Marked Cards by George R. R. Martin


  He spoke with great sorrow. Zoe sipped her coffee. Tell him. Tell him what you've never told anyone before.

  "There is so much hatred. I fear that my mother will be locked away. My dad's pension has been commandeered. These things are real, whether or not the Card Sharks are real. I've got to do something, Mr. Dutton, even if it's wrong." She caught her breath. "I have - I have a wild card power. It's not a great power, it's just this little thing I can do, and I trained myself years ago never to use it. There are other things, things like money and political clout that might help the wild carders now, but I don't have those things, not any more. I've lost a lot of what I thought was me, since my partner framed me for embezzlement. But that doesn't mean I want to come out of the deck."

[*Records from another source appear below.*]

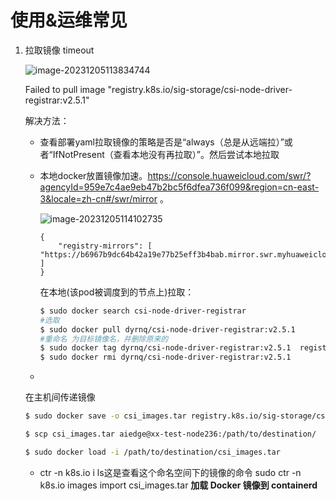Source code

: # 使用&运维常见

1. 拉取镜像 timeout

   ![image-20231205113834744](C:\Users\15313\AppData\Roaming\Typora\typora-user-images\image-20231205113834744.png)

   Failed to pull image "registry.k8s.io/sig-storage/csi-node-driver-registrar:v2.5.1"

   解决方法：

   - 查看部署yaml拉取镜像的策略是否是“always（总是从远端拉）”或者“IfNotPresent（查看本地没有再拉取）”。然后尝试本地拉取

   - 本地docker放置镜像加速。https://console.huaweicloud.com/swr/?agencyId=959e7c4ae9eb47b2bc5f6dfea736f099&region=cn-east-3&locale=zh-cn#/swr/mirror 。

     ![image-20231205114102735](C:\Users\15313\AppData\Roaming\Typora\typora-user-images\image-20231205114102735.png)

     ```
     {
         "registry-mirrors": [ "https://b6967b9dc64b42a19e77b25eff3b4bab.mirror.swr.myhuaweicloud.com" ]
     }
     ```

     

     在本地(该pod被调度到的节点上)拉取：

     ```bash
     $ sudo docker search csi-node-driver-registrar
     #选取
     $ sudo docker pull dyrnq/csi-node-driver-registrar:v2.5.1
     #重命名 为目标镜像名，并删除原来的
     $ sudo docker tag dyrnq/csi-node-driver-registrar:v2.5.1  registry.k8s.io/sig-storage/csi-node-driver-registrar:v2.5.1
     $ sudo docker rmi dyrnq/csi-node-driver-registrar:v2.5.1
     
     ```

     

   - 

     在主机间传递镜像

     

     ```bash
     $ sudo docker save -o csi_images.tar registry.k8s.io/sig-storage/csi-provisioner:v3.2.0 registry.k8s.io/sig-storage/csi-node-driver-registrar:v2.5.1
     
     $ scp csi_images.tar aiedge@xx-test-node236:/path/to/destination/
     
     $ sudo docker load -i /path/to/destination/csi_images.tar
     
     ```
   
     
   
   - ctr -n k8s.io i ls这是查看这个命名空间下的镜像的命令 
  sudo ctr -n k8s.io images import csi_images.tar **加载 Docker 镜像到 containerd**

  Through the closed door, she could hear murmurs of sound, the jokers doing what they could to protect each other.

  "I'll send momma to Jerusalem. I'll talk to your Twisted Fist people, because I might need them someday. I'll get my latents out of the country, the ones who work for my company. There are thirteen of them, Mr. Dutton. But maybe you knew that."

  Dutton said nothing.

  "That will take every cent I have, but that's okay. I'll get momma out, and Bjorn. I'll start there. Then I'll deal with this embezzlement mess. I haven't done anything wrong. Things are bound to work out for me. The court system is designed to protect the innocent, isn't it? This thing with the company is just an awful nightmare mistake, that's all it is."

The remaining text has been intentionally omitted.